Palwinder Singh Cheema

Personal information
- Full name: Palwinder Singh Cheema
- Nationality: India
- Born: 11 November 1982 (age 43) Patiala, Punjab, India
- Height: 1.95 m (6 ft 5 in)
- Weight: 120 kg (265 lb)

Sport
- Style: Freestyle
- Club: NIS Patiala
- Coach: Sukhchain Cheema

Medal record
Men's freestyle wrestling
Representing India
Commonwealth Games
| Gold medal – first place | 2002 Manchester | 120 kg |
Asian Games
| Bronze medal – third place | 2002 Busan | 120 kg |
| Bronze medal – third place | 2006 Doha | 120 kg |
Asian Championships
| Silver medal – second place | 2003 Delhi | 120 kg |
| Silver medal – second place | 2004 Tehran | 120 kg |
| Bronze medal – third place | 2005 Wuhan | 120 kg |
| Bronze medal – third place | 2007 Bishkek | 120 kg |

= Palwinder Singh Cheema =

Indian freestyle wrestler

Palwinder Singh Cheema (born 11 November 1982 in Patiala, Punjab) is a retired amateur Indian freestyle wrestler, who competed in the men's super heavyweight category. Considered one of India's top wrestlers in his decade, Cheema has claimed the gold medal at the 2002 Commonwealth Games in Manchester, England, scored two bronze in the 120-kg division at the Asian Games (2002 and 2006), and also represented his nation India at the 2004 Summer Olympics. Throughout his sporting career, Cheema trained full-time for NIS Patiala Wrestling Club under his coach and father Sukhchain Singh Cheema.

Cheema reached sporting headlines at the 2002 Commonwealth Games in Manchester, England, where he grappled his way over Canada's Eric Kirschner to fetch the gold medal in the 120-kg division on technical superiority. Following his immediate sporting success, Cheema went on to pick up a bronze at the Asian Games in Busan, South Korea, and silver at the Asian Championships in his native Delhi by the following year.

At the 2004 Summer Olympics in Athens, Cheema qualified for his first Indian squad, as a 21-year-old, in the men's 120 kg class. Earlier in the process, he placed second at the Olympic Qualification Tournament in Sofia, Bulgaria, and guaranteed a spot on the Indian wrestling team by winning his second silver from the Asian Championships in Tehran, Iran. He lost two straight matches each to eventual Olympic champion Artur Taymazov of Uzbekistan on technical superiority, and four-time Olympian Marek Garmulewicz of Poland (4–6), leaving him on the bottom of the prelim pool and placing fifteenth in the final standings.

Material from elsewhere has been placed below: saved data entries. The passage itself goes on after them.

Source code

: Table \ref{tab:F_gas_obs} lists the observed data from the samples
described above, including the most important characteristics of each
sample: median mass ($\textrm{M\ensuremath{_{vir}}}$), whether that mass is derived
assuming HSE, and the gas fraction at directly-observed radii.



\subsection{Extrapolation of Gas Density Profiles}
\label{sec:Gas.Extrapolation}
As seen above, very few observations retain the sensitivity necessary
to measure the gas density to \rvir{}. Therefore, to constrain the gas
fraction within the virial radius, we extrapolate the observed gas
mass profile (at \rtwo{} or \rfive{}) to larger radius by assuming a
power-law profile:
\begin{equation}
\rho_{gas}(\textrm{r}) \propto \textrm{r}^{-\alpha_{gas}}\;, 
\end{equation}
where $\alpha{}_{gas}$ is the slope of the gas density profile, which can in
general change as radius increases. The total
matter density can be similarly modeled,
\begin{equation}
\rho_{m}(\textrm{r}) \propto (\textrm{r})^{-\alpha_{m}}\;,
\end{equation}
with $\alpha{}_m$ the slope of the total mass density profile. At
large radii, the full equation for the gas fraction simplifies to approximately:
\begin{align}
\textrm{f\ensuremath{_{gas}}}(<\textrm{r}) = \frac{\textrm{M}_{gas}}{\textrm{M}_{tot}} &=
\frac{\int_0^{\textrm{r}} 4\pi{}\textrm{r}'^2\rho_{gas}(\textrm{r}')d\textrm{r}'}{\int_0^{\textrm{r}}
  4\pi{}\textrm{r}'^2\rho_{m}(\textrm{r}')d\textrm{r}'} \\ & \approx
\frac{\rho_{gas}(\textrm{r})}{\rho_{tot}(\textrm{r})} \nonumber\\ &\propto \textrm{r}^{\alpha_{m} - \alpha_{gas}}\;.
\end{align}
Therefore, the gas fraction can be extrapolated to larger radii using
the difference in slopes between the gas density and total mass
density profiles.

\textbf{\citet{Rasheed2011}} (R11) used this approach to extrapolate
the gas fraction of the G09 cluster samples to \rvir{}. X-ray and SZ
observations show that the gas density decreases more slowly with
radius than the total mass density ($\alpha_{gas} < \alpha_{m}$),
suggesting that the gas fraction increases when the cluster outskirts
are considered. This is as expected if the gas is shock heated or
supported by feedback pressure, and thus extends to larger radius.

At the 2006 Asian Games in Doha, Qatar, Cheema campaigned for his bronze medal defense over fancied Kazakh wrestler Marid Mutalimov in the 120-kg division. In 2007, Cheema bid his early retirement from wrestling at the age of 24, capping off his career with a remarkable tally of seven medals (one gold, four silver, and two bronze).Also holds RUSTAM-E-HIND title.